* **TASK STATEMENT**
Return the data exactly, without pictures.

/---

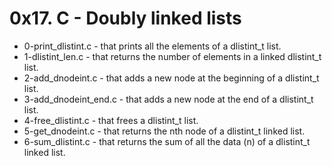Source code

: # 0x17. C - Doubly linked lists

- 0-print_dlistint.c - that prints all the elements of a dlistint_t list.
- 1-dlistint_len.c - that returns the number of elements in a linked dlistint_t list.
- 2-add_dnodeint.c - that adds a new node at the beginning of a dlistint_t list.
- 3-add_dnodeint_end.c - that adds a new node at the end of a dlistint_t list.
- 4-free_dlistint.c - that frees a dlistint_t list.
- 5-get_dnodeint.c - that returns the nth node of a dlistint_t linked list.
- 6-sum_dlistint.c - that returns the sum of all the data (n) of a dlistint_t linked list.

\---

* **EXERCISE SOLUTION**
Source code

: # 0x17. C - Doubly linked lists

- 0-print_dlistint.c - that prints all the elements of a dlistint_t list.
- 1-dlistint_len.c - that returns the number of elements in a linked dlistint_t list.
- 2-add_dnodeint.c - that adds a new node at the beginning of a dlistint_t list.
- 3-add_dnodeint_end.c - that adds a new node at the end of a dlistint_t list.
- 4-free_dlistint.c - that frees a dlistint_t list.
- 5-get_dnodeint.c - that returns the nth node of a dlistint_t linked list.
- 6-sum_dlistint.c - that returns the sum of all the data (n) of a dlistint_t linked list.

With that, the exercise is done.